Monitor was the BBC's flagship arts show in the 1950s and 1960s, hosted by Huw Weldon and featuring a hosting of 'cutting edge' cultural figures of the day, not to mention a team of directors for the short films that included the likes of John Schlesinger and Ken Russell.
The BFI's season will feature themed compilations of the shows, featuring surviving archive material – Monitor Interviews the Artist, Monitor on Film, Monitor: Humorists, Novelists and Angry Young Men and Monitor Miscellany. It runs from 9th to the 23rd April, see over the page for the full details.

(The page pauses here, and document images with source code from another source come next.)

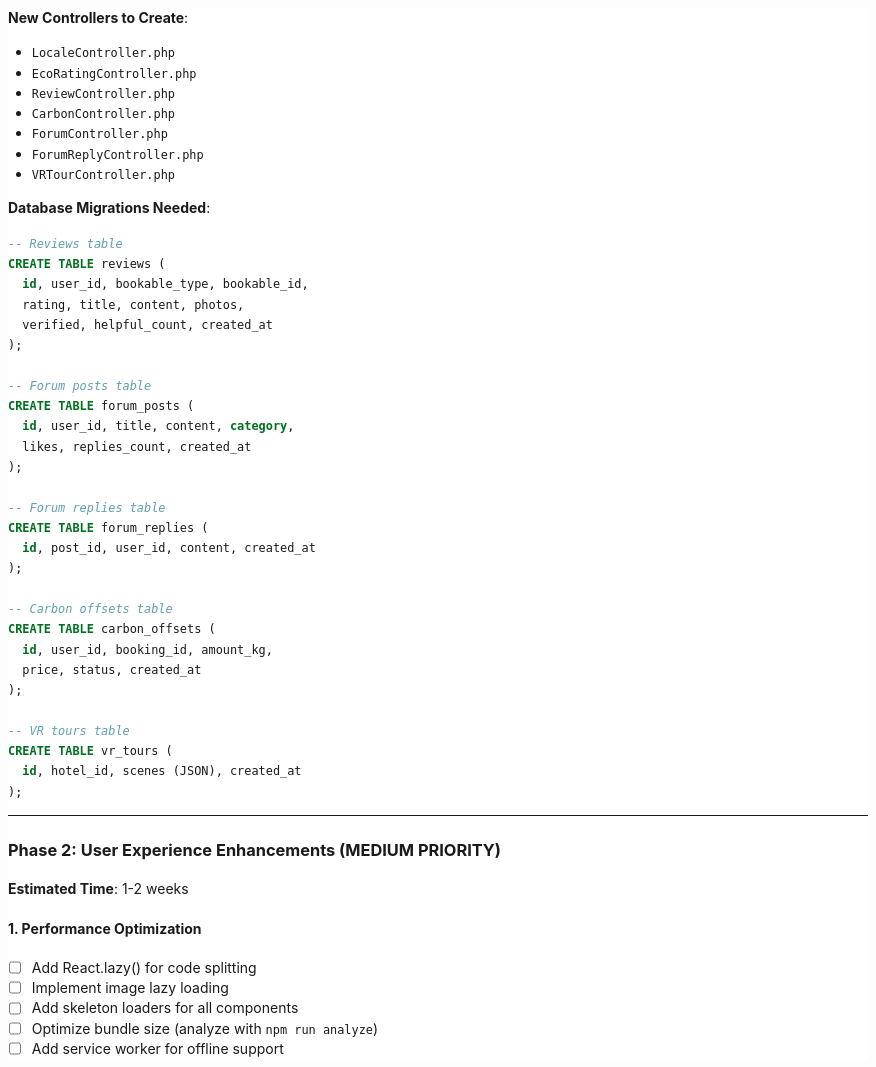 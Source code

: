 **New Controllers to Create**:
- `LocaleController.php`
- `EcoRatingController.php`
- `ReviewController.php`
- `CarbonController.php`
- `ForumController.php`
- `ForumReplyController.php`
- `VRTourController.php`

**Database Migrations Needed**:
```sql
-- Reviews table
CREATE TABLE reviews (
  id, user_id, bookable_type, bookable_id,
  rating, title, content, photos,
  verified, helpful_count, created_at
);

-- Forum posts table
CREATE TABLE forum_posts (
  id, user_id, title, content, category,
  likes, replies_count, created_at
);

-- Forum replies table
CREATE TABLE forum_replies (
  id, post_id, user_id, content, created_at
);

-- Carbon offsets table
CREATE TABLE carbon_offsets (
  id, user_id, booking_id, amount_kg,
  price, status, created_at
);

-- VR tours table
CREATE TABLE vr_tours (
  id, hotel_id, scenes (JSON), created_at
);
```

---

### Phase 2: User Experience Enhancements (MEDIUM PRIORITY)
**Estimated Time**: 1-2 weeks

#### 1. Performance Optimization
- [ ] Add React.lazy() for code splitting
- [ ] Implement image lazy loading
- [ ] Add skeleton loaders for all components
- [ ] Optimize bundle size (analyze with `npm run analyze`)
- [ ] Add service worker for offline support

Monitor Interviews the Artist
One of the most fascinating and valuable strands within the Monitor archive is the interviews with, and films about, living artists. Here we present a few of those highly original portraits including sculptors Julius Epstein (from 1958) and Henry Moore (from 1960), and artists Max Ernst (from 1961), Marcel Duchamp (from 1962), Rene Magritte (from 1965) and enfant terrible Andy Warhol (also from 1965).
Thu 9 April 18:20 NFT2
Monitor on Film
In this round-up of some of Monitor’s examinations of the world of film we feature a hand-picked selection of reports and interviews, including a look at the Cannes Film Festival (1958); interviews with directors Orson Welles (1960) and Alfred Hitchcock (1964) about their unique styles; actor Rod Steiger on ‘The Method’ (1960) and an interview with Peter O’Toole on the set of Lawrence of Arabia (1962).
Thu 23 April 18:20 NFT2
Monitor: Humorists, Novelists and Angry Young Men
A rare collection of idiosyncratic talents. Three years after their first film with him, Portrait of a Goon, (shown recently in our Ken Russell season) Monitor revisited Spike Milligan (1962); David Wheeler interviews P G Wodehouse at his New York home (1960); Evelyn Waugh reflects on life at 60 (1964), Kenneth Tynan, Colin Wilson and John Wain (among others) discuss Angry Young Men – Cult or Myth (1958) and from the very first Monitor, Kingsley Amis patiently explains that he is not Lucky Jim (1958)
Mon 20 April 18:15 NFT2
Monitor had many moods and styles and in this miscellany of its most diverse moments we feature an elegiac look at Brighton Pier (1958); the (then) current craze with guitar music (1959); John Betjeman reminiscing on the great exhibitions of the past (1960); London Moods a musical look at the capital’s many forms of transport (1961); The Lonely Shore a fantasy in which archaeologists from the future try to build up a picture of modern day life (1962) and haunting music as Lotte Lenya Sings Kurt Weill (1961).